- [ABOUT THIS TASK] From the line with "your 50-day course." to the line with "anchoring (short prompt):**", retype every line exactly, including those two, and leave out the rest of the data below.

- [PROVIDED DATA]

******

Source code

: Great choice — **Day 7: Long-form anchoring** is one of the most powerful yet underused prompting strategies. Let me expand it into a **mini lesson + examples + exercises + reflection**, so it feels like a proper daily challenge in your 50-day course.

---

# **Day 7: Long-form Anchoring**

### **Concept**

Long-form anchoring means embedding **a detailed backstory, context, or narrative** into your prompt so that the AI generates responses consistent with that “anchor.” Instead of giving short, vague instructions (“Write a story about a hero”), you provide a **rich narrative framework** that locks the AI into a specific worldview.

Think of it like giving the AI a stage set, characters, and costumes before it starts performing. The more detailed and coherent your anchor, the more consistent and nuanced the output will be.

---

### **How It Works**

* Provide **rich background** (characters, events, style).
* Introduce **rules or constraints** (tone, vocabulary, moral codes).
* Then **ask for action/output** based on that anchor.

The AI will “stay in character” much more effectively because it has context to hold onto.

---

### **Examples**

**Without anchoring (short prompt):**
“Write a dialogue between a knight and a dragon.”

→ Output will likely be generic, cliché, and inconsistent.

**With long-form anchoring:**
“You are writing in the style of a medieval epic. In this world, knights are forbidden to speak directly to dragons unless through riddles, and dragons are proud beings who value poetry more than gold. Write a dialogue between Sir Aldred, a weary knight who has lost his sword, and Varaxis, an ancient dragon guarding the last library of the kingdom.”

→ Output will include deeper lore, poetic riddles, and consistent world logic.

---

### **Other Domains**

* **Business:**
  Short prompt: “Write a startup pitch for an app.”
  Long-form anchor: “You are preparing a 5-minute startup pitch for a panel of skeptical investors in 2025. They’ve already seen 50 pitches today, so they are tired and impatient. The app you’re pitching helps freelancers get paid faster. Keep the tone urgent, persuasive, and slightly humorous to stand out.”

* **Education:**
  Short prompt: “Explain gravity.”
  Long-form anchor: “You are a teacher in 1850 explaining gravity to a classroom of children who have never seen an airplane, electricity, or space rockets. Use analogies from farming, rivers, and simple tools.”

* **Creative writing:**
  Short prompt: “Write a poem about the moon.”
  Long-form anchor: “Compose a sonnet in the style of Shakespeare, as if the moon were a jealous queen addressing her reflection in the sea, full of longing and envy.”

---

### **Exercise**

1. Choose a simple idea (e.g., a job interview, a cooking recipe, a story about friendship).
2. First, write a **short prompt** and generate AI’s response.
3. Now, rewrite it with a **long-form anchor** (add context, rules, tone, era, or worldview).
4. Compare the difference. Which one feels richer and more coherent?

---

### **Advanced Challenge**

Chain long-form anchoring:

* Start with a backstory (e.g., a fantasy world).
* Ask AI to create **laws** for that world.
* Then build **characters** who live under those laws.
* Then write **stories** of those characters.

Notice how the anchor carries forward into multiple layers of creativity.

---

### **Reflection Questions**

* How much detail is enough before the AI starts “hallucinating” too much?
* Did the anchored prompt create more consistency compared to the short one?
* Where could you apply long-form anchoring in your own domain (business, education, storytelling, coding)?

******

- [RESULT]
: Great choice — **Day 7: Long-form anchoring** is one of the most powerful yet underused prompting strategies. Let me expand it into a **mini lesson + examples + exercises + reflection**, so it feels like a proper daily challenge in your 50-day course.

---

# **Day 7: Long-form Anchoring**

### **Concept**

Long-form anchoring means embedding **a detailed backstory, context, or narrative** into your prompt so that the AI generates responses consistent with that “anchor.” Instead of giving short, vague instructions (“Write a story about a hero”), you provide a **rich narrative framework** that locks the AI into a specific worldview.

Think of it like giving the AI a stage set, characters, and costumes before it starts performing. The more detailed and coherent your anchor, the more consistent and nuanced the output will be.

---

### **How It Works**

* Provide **rich background** (characters, events, style).
* Introduce **rules or constraints** (tone, vocabulary, moral codes).
* Then **ask for action/output** based on that anchor.

The AI will “stay in character” much more effectively because it has context to hold onto.

---

### **Examples**

**Without anchoring (short prompt):**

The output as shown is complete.